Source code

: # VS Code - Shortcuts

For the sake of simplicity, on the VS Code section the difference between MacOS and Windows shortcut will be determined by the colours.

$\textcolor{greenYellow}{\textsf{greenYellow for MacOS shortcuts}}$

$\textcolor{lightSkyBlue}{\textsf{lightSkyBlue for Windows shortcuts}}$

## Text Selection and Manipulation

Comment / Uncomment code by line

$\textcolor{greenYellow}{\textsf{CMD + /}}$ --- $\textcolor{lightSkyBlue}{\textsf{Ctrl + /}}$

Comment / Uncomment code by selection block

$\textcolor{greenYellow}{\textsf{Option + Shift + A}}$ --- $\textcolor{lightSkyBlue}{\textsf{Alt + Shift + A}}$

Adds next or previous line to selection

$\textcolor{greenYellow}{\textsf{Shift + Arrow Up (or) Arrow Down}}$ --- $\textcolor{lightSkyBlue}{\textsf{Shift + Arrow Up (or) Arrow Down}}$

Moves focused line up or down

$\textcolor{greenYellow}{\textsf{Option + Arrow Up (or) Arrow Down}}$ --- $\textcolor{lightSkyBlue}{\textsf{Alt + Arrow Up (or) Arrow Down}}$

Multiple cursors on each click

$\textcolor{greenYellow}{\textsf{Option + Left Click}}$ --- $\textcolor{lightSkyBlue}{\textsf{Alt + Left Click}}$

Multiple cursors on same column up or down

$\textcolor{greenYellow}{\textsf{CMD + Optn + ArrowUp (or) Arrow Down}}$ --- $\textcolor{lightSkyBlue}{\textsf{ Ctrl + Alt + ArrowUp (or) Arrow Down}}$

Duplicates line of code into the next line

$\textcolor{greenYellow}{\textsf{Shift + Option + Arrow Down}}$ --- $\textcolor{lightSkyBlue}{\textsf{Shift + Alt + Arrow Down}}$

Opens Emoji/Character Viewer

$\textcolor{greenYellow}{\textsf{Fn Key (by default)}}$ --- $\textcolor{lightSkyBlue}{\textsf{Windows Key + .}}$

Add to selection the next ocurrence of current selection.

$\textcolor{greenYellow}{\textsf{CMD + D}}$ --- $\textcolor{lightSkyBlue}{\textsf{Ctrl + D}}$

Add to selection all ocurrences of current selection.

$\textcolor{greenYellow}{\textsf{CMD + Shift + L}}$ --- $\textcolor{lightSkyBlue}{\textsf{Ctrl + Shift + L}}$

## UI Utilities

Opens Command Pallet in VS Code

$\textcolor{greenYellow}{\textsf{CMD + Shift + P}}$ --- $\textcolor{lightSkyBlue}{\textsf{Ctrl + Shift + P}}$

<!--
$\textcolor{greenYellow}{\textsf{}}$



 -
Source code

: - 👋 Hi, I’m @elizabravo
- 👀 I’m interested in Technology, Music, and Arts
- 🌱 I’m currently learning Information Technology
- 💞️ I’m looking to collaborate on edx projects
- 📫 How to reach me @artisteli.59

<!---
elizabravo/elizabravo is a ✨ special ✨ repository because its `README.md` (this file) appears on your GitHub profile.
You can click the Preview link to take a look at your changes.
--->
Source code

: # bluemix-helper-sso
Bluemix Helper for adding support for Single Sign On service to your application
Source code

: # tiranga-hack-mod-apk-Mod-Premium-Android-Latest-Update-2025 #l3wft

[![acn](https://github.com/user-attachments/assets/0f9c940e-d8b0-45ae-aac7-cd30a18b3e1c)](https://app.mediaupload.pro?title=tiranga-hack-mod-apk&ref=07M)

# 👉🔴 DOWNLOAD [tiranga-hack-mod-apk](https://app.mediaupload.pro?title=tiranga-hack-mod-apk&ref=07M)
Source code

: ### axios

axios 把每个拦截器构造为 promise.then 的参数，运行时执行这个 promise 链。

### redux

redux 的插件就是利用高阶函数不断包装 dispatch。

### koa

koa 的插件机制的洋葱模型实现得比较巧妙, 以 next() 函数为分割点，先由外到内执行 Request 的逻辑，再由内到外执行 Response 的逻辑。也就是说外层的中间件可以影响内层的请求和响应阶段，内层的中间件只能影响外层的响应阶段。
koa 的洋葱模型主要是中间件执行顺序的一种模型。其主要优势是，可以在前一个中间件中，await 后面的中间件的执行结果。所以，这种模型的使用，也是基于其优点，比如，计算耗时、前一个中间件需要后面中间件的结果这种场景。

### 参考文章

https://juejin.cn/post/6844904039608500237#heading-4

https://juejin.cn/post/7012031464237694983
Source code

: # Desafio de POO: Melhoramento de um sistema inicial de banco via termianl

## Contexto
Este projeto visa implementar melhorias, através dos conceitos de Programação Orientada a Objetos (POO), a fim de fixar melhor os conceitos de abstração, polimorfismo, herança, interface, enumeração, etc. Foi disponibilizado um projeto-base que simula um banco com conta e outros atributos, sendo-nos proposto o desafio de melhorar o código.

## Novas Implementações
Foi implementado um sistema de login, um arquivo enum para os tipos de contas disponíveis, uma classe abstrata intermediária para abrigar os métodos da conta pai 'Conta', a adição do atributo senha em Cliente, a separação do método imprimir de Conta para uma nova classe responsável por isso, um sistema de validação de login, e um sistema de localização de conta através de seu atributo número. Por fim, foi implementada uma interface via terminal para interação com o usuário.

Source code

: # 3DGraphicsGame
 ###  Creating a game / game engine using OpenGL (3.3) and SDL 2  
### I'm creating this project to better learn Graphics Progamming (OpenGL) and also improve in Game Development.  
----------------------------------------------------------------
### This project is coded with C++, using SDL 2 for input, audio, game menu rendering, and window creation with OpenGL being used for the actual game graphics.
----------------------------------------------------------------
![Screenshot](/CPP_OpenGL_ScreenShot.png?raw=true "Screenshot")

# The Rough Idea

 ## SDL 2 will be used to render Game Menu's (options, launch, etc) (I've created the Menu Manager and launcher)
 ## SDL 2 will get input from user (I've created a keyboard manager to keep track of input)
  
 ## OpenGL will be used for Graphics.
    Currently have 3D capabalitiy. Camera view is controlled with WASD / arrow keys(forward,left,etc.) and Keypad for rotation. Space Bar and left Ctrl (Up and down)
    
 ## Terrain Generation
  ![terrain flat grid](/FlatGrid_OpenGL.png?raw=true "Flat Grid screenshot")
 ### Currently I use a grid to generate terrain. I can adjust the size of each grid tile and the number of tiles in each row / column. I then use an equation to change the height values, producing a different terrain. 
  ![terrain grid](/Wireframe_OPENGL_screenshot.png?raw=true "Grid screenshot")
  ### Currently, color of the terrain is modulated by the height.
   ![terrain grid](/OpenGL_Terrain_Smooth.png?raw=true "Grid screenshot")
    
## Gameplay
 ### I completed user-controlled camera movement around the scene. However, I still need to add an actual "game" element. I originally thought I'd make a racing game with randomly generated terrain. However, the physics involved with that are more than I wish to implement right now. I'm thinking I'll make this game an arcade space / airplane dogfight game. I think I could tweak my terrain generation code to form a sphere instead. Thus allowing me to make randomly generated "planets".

■ ■ ■ ■ ■ ■ ■

*Exercise aim*
Go through the listing above and find each line containing the string "column"; copy those lines.

*Response below*
Multiple cursors on same column up or down
 ### Currently I use a grid to generate terrain. I can adjust the size of each grid tile and the number of tiles in each row / column. I then use an equation to change the height values, producing a different terrain. 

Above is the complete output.